__WORK TO COMPLETE__: Retype only the lines running from the beginning of the entries below to the line with "Es wird dabei", both included. Do not include pictures.

__EXERCISE MATERIALS__:
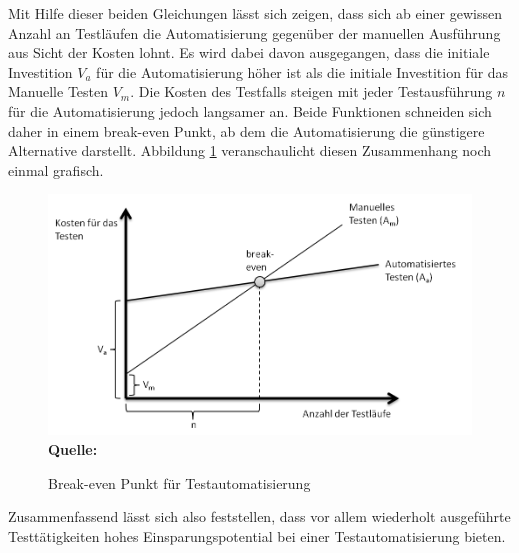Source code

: Mit Hilfe dieser beiden Gleichungen lässt sich zeigen, dass sich ab einer gewissen Anzahl an Testläufen die Automatisierung gegenüber der manuellen Ausführung aus Sicht der Kosten lohnt.
Es wird dabei davon ausgegangen, dass die initiale Investition \(V_a\) für die Automatisierung höher ist als die initiale Investition für das Manuelle Testen \(V_m\).
Die Kosten des Testfalls steigen mit jeder Testausführung \(n\) für die Automatisierung jedoch langsamer an. Beide Funktionen schneiden sich daher in einem break-even Punkt, ab dem die Automatisierung die günstigere Alternative darstellt.
Abbildung \ref{fig:breakEven} veranschaulicht diesen Zusammenhang noch einmal grafisch.

\begin{figure}[htb]
  \centering  
  \includegraphics[scale=0.8]{img/breakeven.png}\\
  \footnotesize\sffamily\textbf{Quelle:} \cite{ramler_economic_2006}
  \caption{Break-even Punkt für Testautomatisierung}
  \label{fig:breakEven}
\end{figure}

Zusammenfassend lässt sich also feststellen, dass vor allem wiederholt ausgeführte Testtätigkeiten hohes Einsparungspotential bei einer Testautomatisierung bieten.


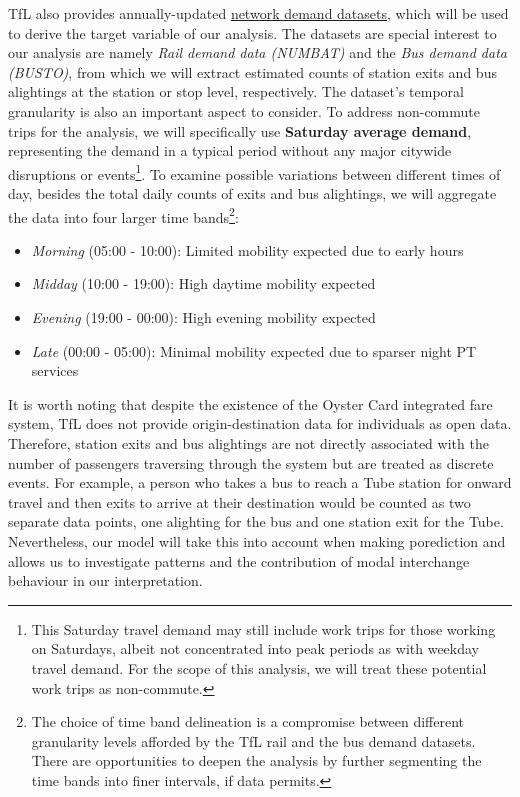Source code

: TfL also provides annually-updated \href{http://crowding.data.tfl.gov.uk/}{network demand datasets}, which will be used to derive the target variable of our analysis. The datasets are special interest to our analysis are namely \textit{Rail demand data (NUMBAT)} and the \textit{Bus demand data (BUSTO)}, from which we will extract estimated counts of station exits and bus alightings at the station or stop level, respectively. The dataset's temporal granularity is also an important aspect to consider. To address non-commute trips for the analysis, we will specifically use \textbf{Saturday average demand}, representing the demand in a typical period without any major citywide disruptions or events\footnote{This Saturday travel demand may still include work trips for those working on Saturdays, albeit not concentrated into peak periods as with weekday travel demand. For the scope of this analysis, we will treat these potential work trips as non-commute.}. To examine possible variations between different times of day, besides the total daily counts of exits and bus alightings, we will aggregate the data into four larger time bands\footnote{The choice of time band delineation is a compromise between different granularity levels afforded by the TfL rail and the bus demand datasets. There are opportunities to deepen the analysis by further segmenting the time bands into finer intervals, if data permits.}:

\begin{itemize}
    \setlength\itemsep{-0.2em}
    \item \textit{Morning} (05:00 - 10:00): Limited mobility expected due to early hours
    \item \textit{Midday} (10:00 - 19:00): High daytime mobility expected
    \item \textit{Evening} (19:00 - 00:00): High evening mobility expected
    \item \textit{Late} (00:00 - 05:00): Minimal mobility expected due to sparser night PT services
\end{itemize}

It is worth noting that despite the existence of the Oyster Card integrated fare system, TfL does not provide origin-destination data for individuals as open data. Therefore, station exits and bus alightings are not directly associated with the number of passengers traversing through the system but are treated as discrete events. For example, a person who takes a bus to reach a Tube station for onward travel and then exits to arrive at their destination would be counted as two separate data points, one alighting for the bus and one station exit for the Tube. Nevertheless, our model will take this into account when making porediction and allows us to investigate patterns and the contribution of modal interchange behaviour in our interpretation.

__TASK SOLUTION__:
Source code

: Mit Hilfe dieser beiden Gleichungen lässt sich zeigen, dass sich ab einer gewissen Anzahl an Testläufen die Automatisierung gegenüber der manuellen Ausführung aus Sicht der Kosten lohnt.
Es wird dabei davon ausgegangen, dass die initiale Investition \(V_a\) für die Automatisierung höher ist als die initiale Investition für das Manuelle Testen \(V_m\).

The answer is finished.